The most exciting seven-day for artists, galleries, collectors and culture lovers alike is in full swing. Here’s a list of collateral events for the weekend and beyond
With Frieze London and Frieze Masters attracting the world’s community right into the beating heart of the British capital, a new wave of exhibitions has just opened their doors to the public with the hope of amassing just as many visitors as the much-anticipated annual fairs. To guide you across the busy art calendar of the coming weeks, we have compiled a selection of must-sees exhibitions, retrospectives and special installations running in parallel with Frieze’s bursting-with-talent programme.
Philip Guston, Tate Modern (through 25 February, 2024)

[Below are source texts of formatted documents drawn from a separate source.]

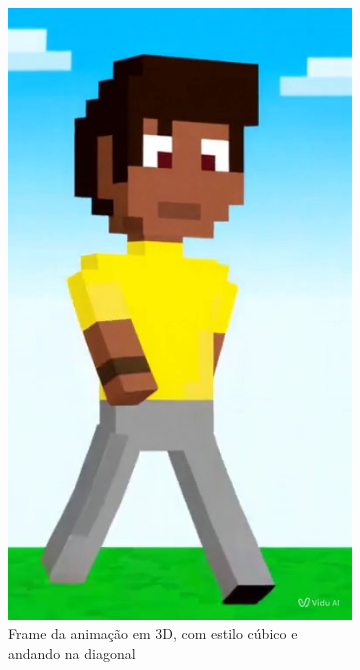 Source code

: \begin{figure}[htbp]
    \centering
    \caption{\small Comparação do resultado 3D e 2D gerado pelo Vidu}
    \label{fig:viduComparaDimensao}
    \begin{subfigure}{0.45\linewidth}
        \centering
        \includegraphics[width=0.8\linewidth]{figs/vidu/frame2.jpg}
        \caption{\small Frame da animação em 3D, com estilo cúbico e andando na diagonal}
        \label{fig:viduFrame3D}
    \end{subfigure}
    \begin{subfigure}{0.45\linewidth}
        \centering

\end{subfigure}
\end{figure}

Launched on 5 October at London’s Tate Modern, Philip Guston (1913-1980) sheds new light onto the artistic production of one of the most imaginary artists of the past century. The first major UK retrospective dedicated to the work of the Canadian painter of Jewish descent in over 20 years, the showcase examines the way in which Guston embraced art as a means of grappling with the all-encompassing sociopolitical and emotional turmoil that characterised the interwar and post-war periods. A childhood friend of fellow genius Jackson Pollock (1912-1956), Guston began to experiment with different techniques, including murals and paintings, to expose racism in America and manifest his discontent with the country’s involvement in wars abroad. Having cemented himself as a leading figure on the abstract painting scene, during the 1960s, the Montréal-born artist shifted towards a cartoonesque representation of the reality around him as if to address the innate satire of modern life. On view through 25 February, this survey celebrates Guston as a countercultural voice of the 20th-century art world by zooming in on his ability to straddle “the personal and the political, the abstract and the figurative, the humorous and the tragic” with effortless wit and expressiveness.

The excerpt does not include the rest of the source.